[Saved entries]
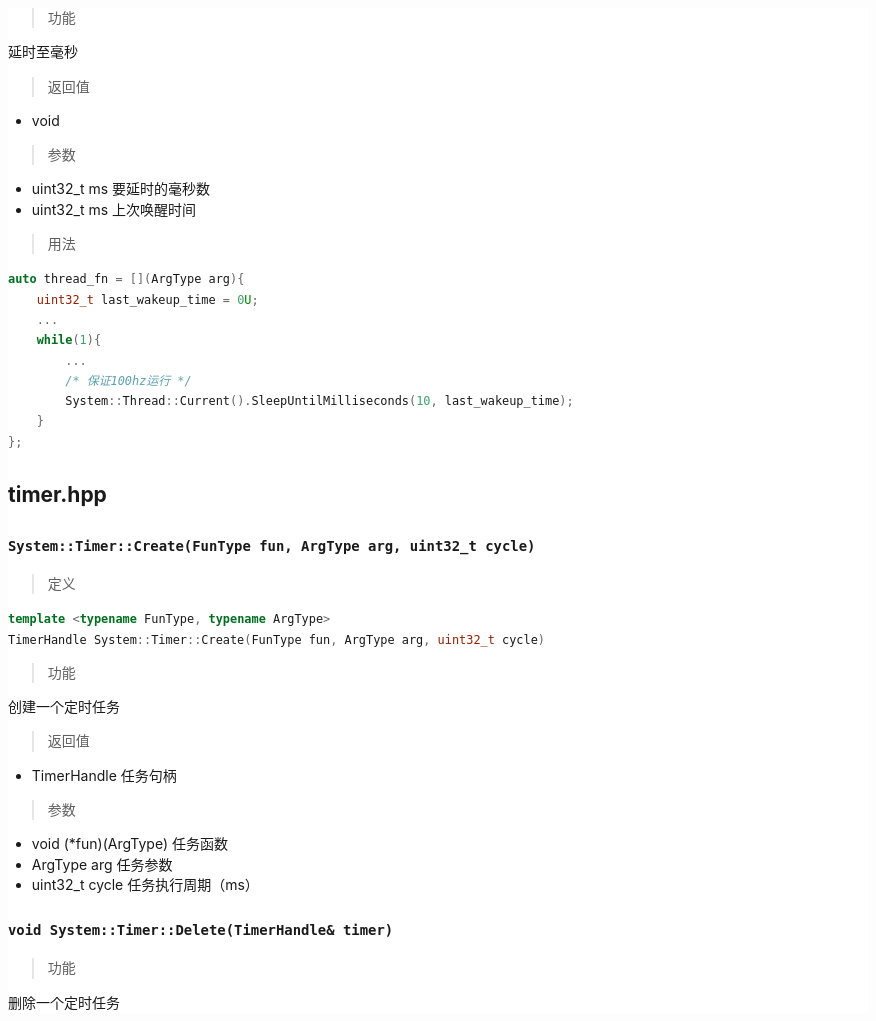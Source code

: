 > 功能

延时至毫秒

> 返回值

* void

> 参数

* uint32_t ms 要延时的毫秒数
* uint32_t ms 上次唤醒时间

> 用法

```c++
auto thread_fn = [](ArgType arg){
    uint32_t last_wakeup_time = 0U;
    ...
    while(1){
        ...
        /* 保证100hz运行 */
        System::Thread::Current().SleepUntilMilliseconds(10, last_wakeup_time);
    }
};
```

## timer.hpp

### `System::Timer::Create(FunType fun, ArgType arg, uint32_t cycle)`

> 定义

```c++
template <typename FunType, typename ArgType>
TimerHandle System::Timer::Create(FunType fun, ArgType arg, uint32_t cycle)
```

> 功能

创建一个定时任务

> 返回值

* TimerHandle 任务句柄

> 参数

* void (*fun)(ArgType) 任务函数
* ArgType arg 任务参数
* uint32_t cycle 任务执行周期（ms）

### `void System::Timer::Delete(TimerHandle& timer)`

> 功能

删除一个定时任务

EXERCISE AIM: Keep the pictures out, and write out the rest of the data above word for word.

YOUR SOLUTION:
Source code

: > 功能

延时至毫秒

> 返回值

* void

> 参数

* uint32_t ms 要延时的毫秒数
* uint32_t ms 上次唤醒时间

> 用法

```c++
auto thread_fn = [](ArgType arg){
    uint32_t last_wakeup_time = 0U;
    ...
    while(1){
        ...
        /* 保证100hz运行 */
        System::Thread::Current().SleepUntilMilliseconds(10, last_wakeup_time);
    }
};
```

## timer.hpp

### `System::Timer::Create(FunType fun, ArgType arg, uint32_t cycle)`

> 定义

```c++
template <typename FunType, typename ArgType>
TimerHandle System::Timer::Create(FunType fun, ArgType arg, uint32_t cycle)
```

> 功能

创建一个定时任务

> 返回值

* TimerHandle 任务句柄

> 参数

* void (*fun)(ArgType) 任务函数
* ArgType arg 任务参数
* uint32_t cycle 任务执行周期（ms）

### `void System::Timer::Delete(TimerHandle& timer)`

> 功能

删除一个定时任务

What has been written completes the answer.